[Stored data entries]
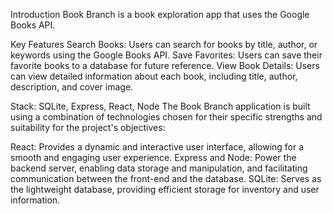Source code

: Introduction
Book Branch is a book exploration app that uses the Google Books API. 

Key Features
Search Books: Users can search for books by title, author, or keywords using the Google Books API.
Save Favorites: Users can save their favorite books to a database for future reference.
View Book Details: Users can view detailed information about each book, including title, author, description, and cover image.

Stack: SQLite, Express, React, Node
The Book Branch application is built using a combination of technologies chosen for their specific strengths and suitability for the project's objectives:

React: Provides a dynamic and interactive user interface, allowing for a smooth and engaging user experience.
Express and Node: Power the backend server, enabling data storage and manipulation, and facilitating communication between the front-end and the database.
SQLite: Serves as the lightweight database, providing efficient storage for inventory and user information.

**INSTRUCTIONS TO FOLLOW:** Copy out the range of lines above starting at the line with "View Book Details: Users" and ending at the line with "React: Provides a", exactly and including both.

**RESPONSE AREA:**
View Book Details: Users can view detailed information about each book, including title, author, description, and cover image.

Stack: SQLite, Express, React, Node
The Book Branch application is built using a combination of technologies chosen for their specific strengths and suitability for the project's objectives:

React: Provides a dynamic and interactive user interface, allowing for a smooth and engaging user experience.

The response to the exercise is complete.